From lib/bdev/bdev_rpc.c:

static void
rpc_get_iostat_started(struct rpc_get_iostat_ctx *rpc_ctx)
{
	rpc_ctx->w = spdk_jsonrpc_begin_result(rpc_ctx->request);

	spdk_json_write_object_begin(rpc_ctx->w);
	spdk_json_write_named_uint64(rpc_ctx->w, "tick_rate", spdk_get_ticks_hz());
	spdk_json_write_named_uint64(rpc_ctx->w, "ticks", spdk_get_ticks());
}

static void
bdev_get_iostat_done(struct spdk_bdev *bdev, struct spdk_bdev_io_stat *stat,
		     void *cb_arg, int rc)
{
	struct bdev_get_iostat_ctx *bdev_ctx = cb_arg;
	struct rpc_get_iostat_ctx *rpc_ctx = bdev_ctx->rpc_ctx;
	struct spdk_json_write_ctx *w = rpc_ctx->w;

	...
	spdk_json_write_object_begin(w);
	spdk_json_write_named_string(w, "name", spdk_bdev_get_name(bdev));

	spdk_bdev_dump_io_stat_json(stat, w);

	if (spdk_bdev_get_qd_sampling_period(bdev)) {
		spdk_json_write_named_uint64(w, "queue_depth_polling_period",
					     spdk_bdev_get_qd_sampling_period(bdev));

The response includes tick_rate and current ticks. Use them to convert tick deltas. The bdev-specific object is written only after stats collection completes for that bdev.

The RPC also supports per-channel mode for one bdev:

static void
bdev_get_per_channel_stat(struct spdk_bdev_channel_iter *i, struct spdk_bdev *bdev,
			  struct spdk_io_channel *ch, void *ctx)
{
	struct bdev_get_iostat_ctx *bdev_ctx = ctx;
	struct spdk_json_write_ctx *w = bdev_ctx->rpc_ctx->w;

	spdk_bdev_get_io_stat(bdev, ch, bdev_ctx->stat, bdev_ctx->rpc_ctx->reset_mode);

	spdk_json_write_object_begin(w);
	spdk_json_write_named_uint64(w, "thread_id", spdk_thread_get_id(spdk_get_thread()));
	spdk_bdev_dump_io_stat_json(bdev_ctx->stat, w);
	spdk_json_write_object_end(w);

	spdk_bdev_for_each_channel_continue(i, 0);
}

Per-channel output is often the answer when a global bdev counter is confusing. SPDK bdev I/O is issued through channels tied to threads. One thread may be busy while another is idle.
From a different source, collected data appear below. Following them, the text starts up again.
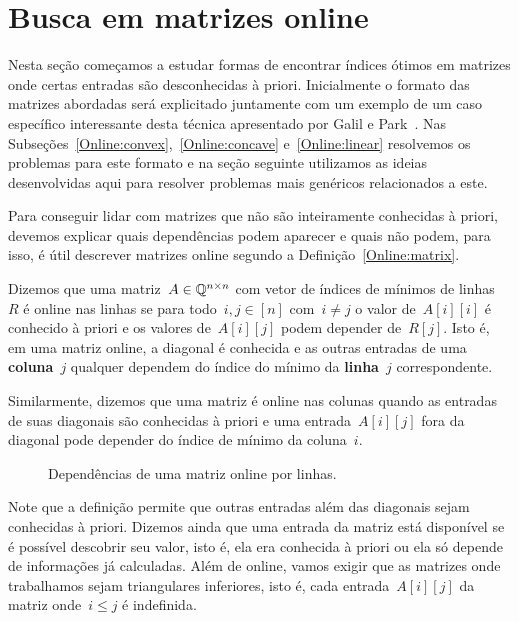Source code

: \section{Busca em matrizes online}
\label{Online}

Nesta seção começamos a estudar formas de encontrar índices ótimos em matrizes onde certas entradas são desconhecidas à priori. Inicialmente o formato das matrizes abordadas será explicitado juntamente com um exemplo de um caso específico interessante desta técnica apresentado por Galil e Park~\cite{Galil:1992}. Nas Subseções~\ref{Online:convex},~\ref{Online:concave} e~\ref{Online:linear} resolvemos os problemas para este formato e na seção seguinte utilizamos as ideias desenvolvidas aqui para resolver problemas mais genéricos relacionados a este.

Para conseguir lidar com matrizes que não são inteiramente conhecidas à priori, devemos explicar quais dependências podem aparecer e quais não podem, para isso, é útil descrever matrizes online segundo a Definição~\ref{Online:matrix}.

\begin{defi} \label{Online:matrix}
Dizemos que uma matriz~$A \in \mathbb{Q}^{n \times n}$ com vetor de índices de mínimos de linhas~$R$ é online nas linhas se para todo~$i,j \in [n]$ com~$i \neq j$ o valor de~$A[i][i]$ é conhecido à priori e os valores de~$A[i][j]$ podem depender de~$R[j]$. Isto é, em uma matriz online, a diagonal é conhecida e as outras entradas de uma \textbf{coluna}~$j$ qualquer dependem do índice do mínimo da \textbf{linha}~$j$ correspondente.

Similarmente, dizemos que uma matriz é online nas colunas quando as entradas de suas diagonais são conhecidas à priori e uma entrada~$A[i][j]$ fora da diagonal pode depender do índice de mínimo da coluna~$i$.
\end{defi}

\begin{figure}[b]
    \centering
    
    \caption{Dependências de uma matriz online por linhas.} \label{Online:matrix:fig}
\end{figure}

Note que a definição permite que outras entradas além das diagonais sejam conhecidas à priori. Dizemos ainda que uma entrada da matriz está disponível se é possível descobrir seu valor, isto é, ela era conhecida à priori ou ela só depende de informações já calculadas. Além de online, vamos exigir que as matrizes onde trabalhamos sejam triangulares inferiores, isto é, cada entrada~$A[i][j]$ da matriz onde~$i \leq j$ é indefinida.

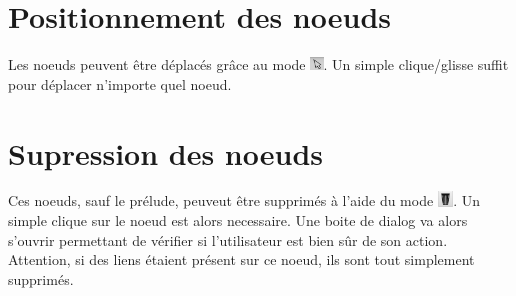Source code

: 	\section{Positionnement des noeuds}
		Les noeuds peuvent être déplacés grâce au mode \includegraphics[height=10pt]{img/modeSelected.png}. Un simple clique/glisse suffit pour déplacer n'importe quel noeud.

	\section{Supression des noeuds}
		Ces noeuds, sauf le prélude, peuveut être supprimés à l'aide du mode \includegraphics[height=0.4cm]{img/modeSupression.png}. Un simple clique sur le noeud est alors necessaire. Une boite de dialog va alors s'ouvrir permettant de vérifier si l'utilisateur est bien sûr de son action. Attention, si des liens étaient présent sur ce noeud, ils sont tout simplement supprimés.
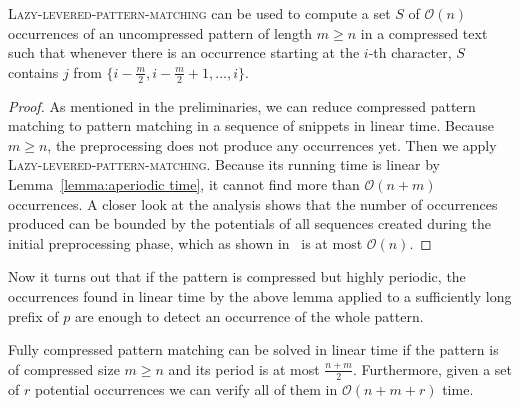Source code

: \documentclass[runningheads]{llncs}
\newcommand{\proc}[1]{\textnormal{\scshape#1}}
\begin{document}
\begin{lemma}\label{lemma:set of occurrences}
\proc{Lazy-levered-pattern-matching} can be used to compute a set $S$ of $\mathcal{O}(n)$ occurrences of an uncompressed pattern of length $m\geq n$ in a compressed text such that whenever there is an occurrence starting at the $i$-th character, $S$ contains $j$ from $\{i-\frac{m}{2},i-\frac{m}{2}+1,\ldots,i\}$.
\end{lemma}

\begin{proof}
As mentioned in the preliminaries, we can reduce compressed pattern matching to pattern matching in a sequence of snippets in linear time.
Because $m\geq n$, the preprocessing does not produce any occurrences yet. Then we apply \proc{Lazy-levered-pattern-matching}. Because its
running time is linear by Lemma~\ref{lemma:aperiodic time}, it cannot find more than $\mathcal{O}(n+m)$ occurrences. A closer look
at the analysis shows that the number of occurrences produced can be bounded by the potentials of all sequences created during
the initial preprocessing phase, which as shown in~\cite{GawrychowskiLZW} is at most $\mathcal{O}(n)$.
\end{proof}

Now it turns out that if the pattern is compressed but highly periodic, the occurrences found in linear time by the above lemma applied to
a sufficiently long prefix of $p$ are enough to detect an occurrence of the whole pattern.

\begin{lemma}
\label{lemma:periodic}
Fully compressed pattern matching can be solved in linear time if the pattern is of compressed size $m\geq n$ and its period is at most $\frac{n+m}{2}$. Furthermore, given a set of $r$ potential occurrences we can verify all of them in $\mathcal{O}(n+m+r)$ time.
\end{lemma}
\end{document}
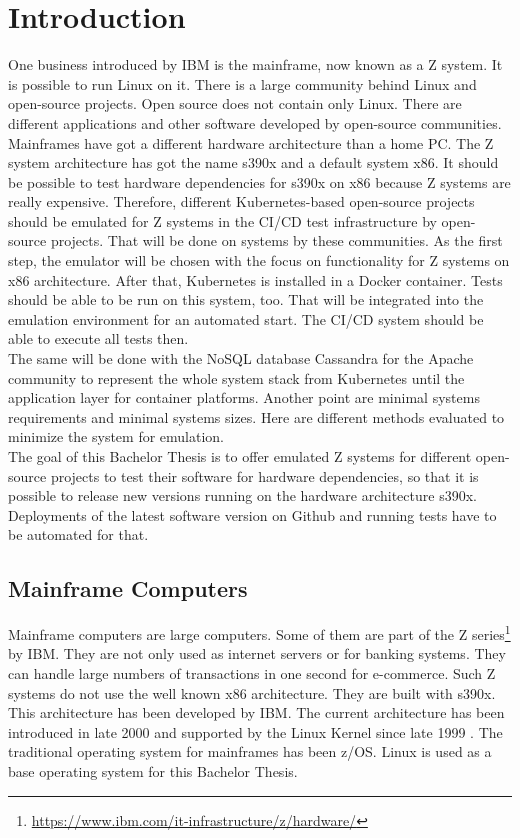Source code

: \chapter{Introduction}\label{ch:intro}

One business introduced by IBM is the mainframe, now known as a Z system. It is possible to run Linux on it. 
There is a large community behind Linux and open-source projects. 
Open source does not contain only Linux. 
There are different applications and other software developed by open-source communities. 
Mainframes have got a different hardware architecture than a home PC. 
The Z system architecture has got the name s390x and a default system x86. 
It should be possible to test hardware dependencies for s390x on x86 because Z systems are really expensive. 
Therefore, different Kubernetes-based open-source projects should be emulated for Z systems in the CI/CD test infrastructure by open-source projects. That will be done on systems by these communities.
As the first step, the emulator will be chosen with the focus on functionality for Z systems on x86 architecture. 
After that, Kubernetes is installed in a Docker container. 
Tests should be able to be run on this system, too. That will be integrated into the emulation environment for an automated start. The CI/CD system should be able to execute all tests then. \\
The same will be done with the NoSQL database Cassandra for the Apache community to represent the whole system stack from Kubernetes until the application layer for container platforms. Another point are minimal systems requirements and minimal systems sizes. Here are different methods evaluated to minimize the system for emulation. \\
The goal of this Bachelor Thesis is to offer emulated Z systems for different open-source projects to test their software for hardware dependencies, so that it is possible to release new versions running on the hardware architecture s390x. Deployments of the latest software version on Github and running tests have to be automated for that.


\section{Mainframe Computers}

Mainframe computers are large computers. Some of them are part of the Z series\footnote{\url{https://www.ibm.com/it-infrastructure/z/hardware/}} by IBM. They are not only used as internet servers or for banking systems. They can handle large numbers of transactions in one second for e-commerce\cite[~p.56]{Tanenbaum2014}. Such Z systems do not use the well known x86 architecture. They are built with s390x. This architecture has been developed by IBM. The current architecture has been introduced in late 2000 and supported by the Linux Kernel since late 1999 \cite[~p.15]{Block2019}. The traditional operating system for mainframes has been z/OS. Linux is used as a base operating system for this Bachelor Thesis.


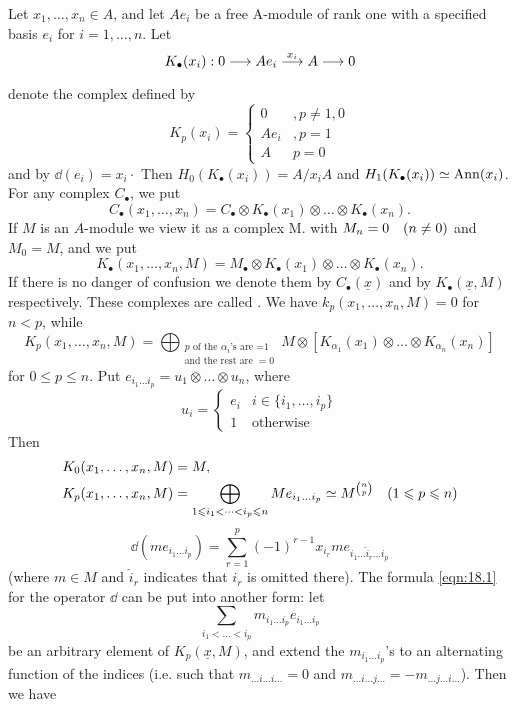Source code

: \documentclass[../main]{subfiles}
\begin{document}
Let $x_{1}, \dots, x_{n} \in A$, and let $A e_{i}$ be a free A-module of rank one with a specified basis $e_{i}$ for $i=1, \dots, n$. Let 
\[K_{\bullet}(x_{i}): 0 \varrightarrow{} A e_{i} \varrightarrow{x_i} A \varrightarrow{} 0\]
denote the complex defined by
\[K_p(x_i) = \begin{cases} 0 &, p\neq 1,0 \\ Ae_i &, p=1\\ A & p=0\end{cases}\]
and by $\dd(e_{i})=x_{i} \cdot$ Then $H_{0}(K_{\bullet}(x_{i}))=A / x_{i} A$ and $H_{1}(K_{\bullet}(x_{i})) \simeq \Ann(x_{i})$. For any complex $C_\bullet$, we put \[C_\bullet(x_{1}, \dots, x_{n})=C_\bullet \otimes K_\bullet(x_{1}) \otimes \dots \otimes K_\bullet(x_{n}).\] 
If $M$ is an $A$-module we view it as a complex M. with $M_{n}=0\for{n \neq 0}$ and $M_{0}=M$, and we put \[K_{\bullet}(x_{1}, \dots, x_{n}, M)=M_\bullet \otimes K_\bullet(x_{1}) \otimes \dots \otimes K_\bullet(x_{n}).\] If there is no danger of confusion we denote them by $C_\bullet(\underline{x})$ and by $K_\bullet (\underline{x}, M)$ respectively. These complexes are called . We have $k_{p}(x_{1}, \dots, x_{n}, M)=0$ for $n<p$, while
\[
K_{p}(x_{1}, \dots, x_{n}, M)= \bigoplus_{\substack{p \text{ of the } \alpha_i\text{'s are =1}\\ \text{and the rest are }=0}} M\otimes [K_{\alpha_1}(x_1)\otimes \dots \otimes K_{\alpha_n} (x_n)]
\]
for $0 \leqslant p \leqslant n$. Put $e_{i_{1} \dots i_{p}}=u_{1} \otimes \dots \otimes u_{n}$, where \[u_i =\begin{cases}e_i & i\in \{i_1,\dots , i_p\}\\ 1&\text{otherwise}\end{cases}\] Then
\[\begin{aligned}
K_{0}(x_{1}, \dots, x_{n}, M)&=M,\\
K_p(x_1,\dots,x_n,M) &= \bigoplus_{1\leq i_1<\dots<i_p\leq n} Me_{i_1\dots i_p} \simeq M^{\binom{n}{p}} \for{1\leq p\leq n}
\end{aligned}\]
\[\tag{18.1}\label{eqn:18.1}\dd(m e_{i_{1}\dots i_{p}})=\sum_{r=1}^{p}(-1)^{r-1} x_{i_{r}}m e_{i_{1} \dots \hat{i}_{r} \dots i_{p}}\]
(where $m \in M$ and $\hat{i}_{r}$ indicates that $i_{r}$ is omitted there).
The formula \ref{eqn:18.1} for the operator $\dd$ can be put into another
form: let \[\sum_{ i_{1}<\dots<i_{p} }m_{i_1 \dots i_{p}} e_{i_{1} \dots i_{p}}\] be an arbitrary
element of $K_{p}(\underline{x}, M)$, and extend the $m_{i_{1} \dots i_{p}}$'s to an alternating function of the indices (i.e. such that $m_{\dots i \dots i\dots }=0$
and $m_{\dots i \dots j \dots}=-m_{\dots j \dots i \dots}$). Then we have
\end{document}
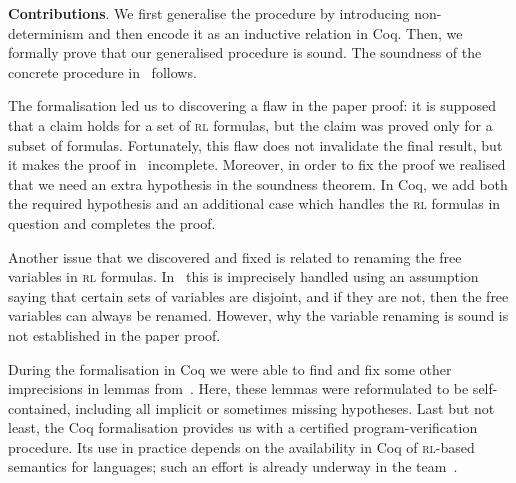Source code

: \documentclass[conference]{IEEEtran}
\newenvironment{todo}{\medskip\hrule\smallskip\noindent}{\smallskip\hrule\medskip}
\newcommand{\dl}[1]{\begin{todo}\textcolor{blue}{Dorel:}\\ \color{red}{#1}\color{black}\end{todo}}
\newcommand{\dl}[1]{}
\newcommand{\ML}{\textsc{ml}\xspace}
\newcommand{\RL}{\textsc{rl}\xspace}
\begin{document}
{\bf Contributions}.
We first generalise the procedure by introducing non-determinism and then encode it as an inductive relation in Coq.
Then, we formally prove that our generalised procedure is sound. 
The soundness of the concrete procedure in~\cite{lucanu-rusu-arusoaie-nowak-LRC2015}  follows.

The formalisation led us to discovering a flaw in the paper proof: 
it is supposed that a claim holds for a set of \RL formulas, but the claim was proved only for a subset of formulas.
Fortunately, this flaw does not invalidate the final result, but it makes the proof in~\cite{lucanu-rusu-arusoaie-nowak-LRC2015} incomplete.
Moreover, in order to fix the proof we realised that we need an extra hypothesis in the soundness theorem.
In Coq, we add both the required hypothesis and an additional case which handles the \RL formulas in question and completes the proof.


Another issue that we discovered and fixed is related to renaming the free variables in \RL formulas.
In~\cite{lucanu-rusu-arusoaie-nowak-LRC2015} this is imprecisely handled using an assumption saying that certain sets of variables are disjoint, and if they are not, then the free variables can always be renamed. 
However, why the variable renaming is sound is not established in the paper proof.


During the formalisation in Coq we were able to find and fix some other imprecisions in lemmas from~\cite{lucanu-rusu-arusoaie-nowak-LRC2015}.
Here, these lemmas were reformulated to be self-contained, including all implicit or sometimes missing hypotheses.
Last but not least, the Coq formalisation provides us with a certified program-verification procedure. Its use in practice depends on the availability in Coq of \RL-based semantics for languages; such an effort is already underway in the \K team~\cite{moore-rosu-2015-tr}.\\
\end{document}
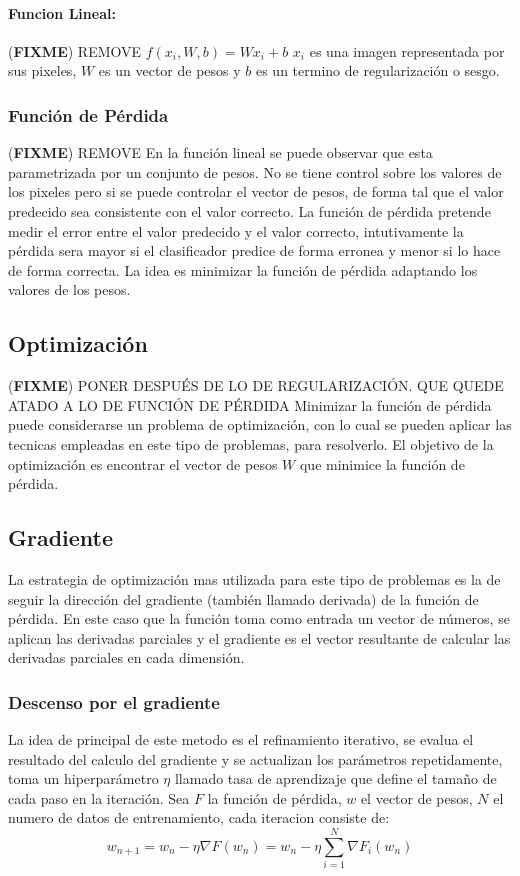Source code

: \documentclass[a4paper,11pt,spanish]{book}
\newcommand*{\FIXME}[1]{{(\textbf{FIXME}) {#1}}}
\begin{document}
	\paragraph{Funcion Lineal:}\FIXME{REMOVE}
	  $f(x_i,W,b)=Wx_i+b$
	  $x_i$ es una imagen representada por sus pixeles, $W$ es un vector de pesos y $b$ es un termino de regularización o sesgo.

      \subsubsection{Función de Pérdida}\FIXME{REMOVE}
	En la función lineal se puede observar que esta parametrizada por un conjunto de pesos.
	No se tiene control sobre los valores de los pixeles pero si se puede controlar el vector de pesos, de forma tal que el valor predecido sea consistente con el valor correcto.
	La función de pérdida pretende medir el error entre el valor predecido y el valor correcto, intutivamente la pérdida sera mayor si el clasificador predice de forma erronea y
	menor si lo hace de forma correcta.
	La idea es minimizar la función de pérdida adaptando los valores de los pesos.

    \subsection{Optimización} \FIXME{PONER DESPUÉS DE LO DE REGULARIZACIÓN. QUE
      QUEDE ATADO A LO DE FUNCIÓN DE PÉRDIDA}
      Minimizar la función de pérdida puede considerarse un problema de optimización, con lo cual se pueden aplicar las tecnicas empleadas en este tipo de problemas, para resolverlo.
      El objetivo de la optimización es encontrar el vector de pesos $W$ que minimice la función de pérdida.

    \subsection{Gradiente}
      La estrategia de optimización mas utilizada para este tipo de problemas es la de seguir la dirección del gradiente (también llamado derivada) de la función de pérdida.
      En este caso que la función toma como entrada un vector de números, se aplican las derivadas parciales y el gradiente es el vector resultante de calcular las derivadas parciales
      en cada dimensión.

      \subsubsection{Descenso por el gradiente}
	La idea de principal de este metodo es el refinamiento iterativo, se evalua el resultado del calculo del gradiente y se actualizan los parámetros repetidamente,
	toma un hiperparámetro $\eta$ llamado tasa de aprendizaje que define el tamaño de cada paso en la iteración.
	Sea $F$ la función de pérdida, $w$ el vector de pesos, $N$ el numero de datos de entrenamiento, cada iteracion consiste de:
	\begin{equation}
	 w_{n+1} = w_n - \eta \nabla F(w_n)  = w_n - \eta \sum_{i=1}^{N} \nabla F_i(w_n)
	\end{equation}
\end{document}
One channel may see retries or latency while another does not.

The aggregation path in lib/bdev/bdev.c shows why:

void
spdk_bdev_get_device_stat(struct spdk_bdev *bdev, struct spdk_bdev_io_stat *stat,
			  enum spdk_bdev_reset_stat_mode reset_mode,
			  spdk_bdev_get_device_stat_cb cb, void *cb_arg)
{
	struct spdk_bdev_iostat_ctx *bdev_iostat_ctx;
	...
	/* Start with the statistics from previously deleted channels. */
	spdk_spin_lock(&bdev->internal.spinlock);
	bdev_get_io_stat(bdev_iostat_ctx->stat, bdev->internal.stat);
	spdk_bdev_reset_io_stat(bdev->internal.stat, reset_mode);
	spdk_spin_unlock(&bdev->internal.spinlock);

	/* Then iterate and add the statistics from each existing channel. */
	spdk_bdev_for_each_channel(bdev, bdev_get_each_channel_stat, bdev_iostat_ctx,
				   bdev_get_device_stat_done);
}

Global bdev stats are built from deleted-channel history plus existing channels. That is good because channels can disappear. It also means you should understand reset behavior. If one observer asks for reset behavior, it can change what another observer sees later. Record the exact RPC parameters used in every capture.

bdev_get_bdevs complements stats by showing static and semi-static properties:

• block size.
• number of blocks.
• aliases.
• product name.
• claim state.
• supported I/O types.
• driver-specific information.
• RAID state if driver-specific output is implemented.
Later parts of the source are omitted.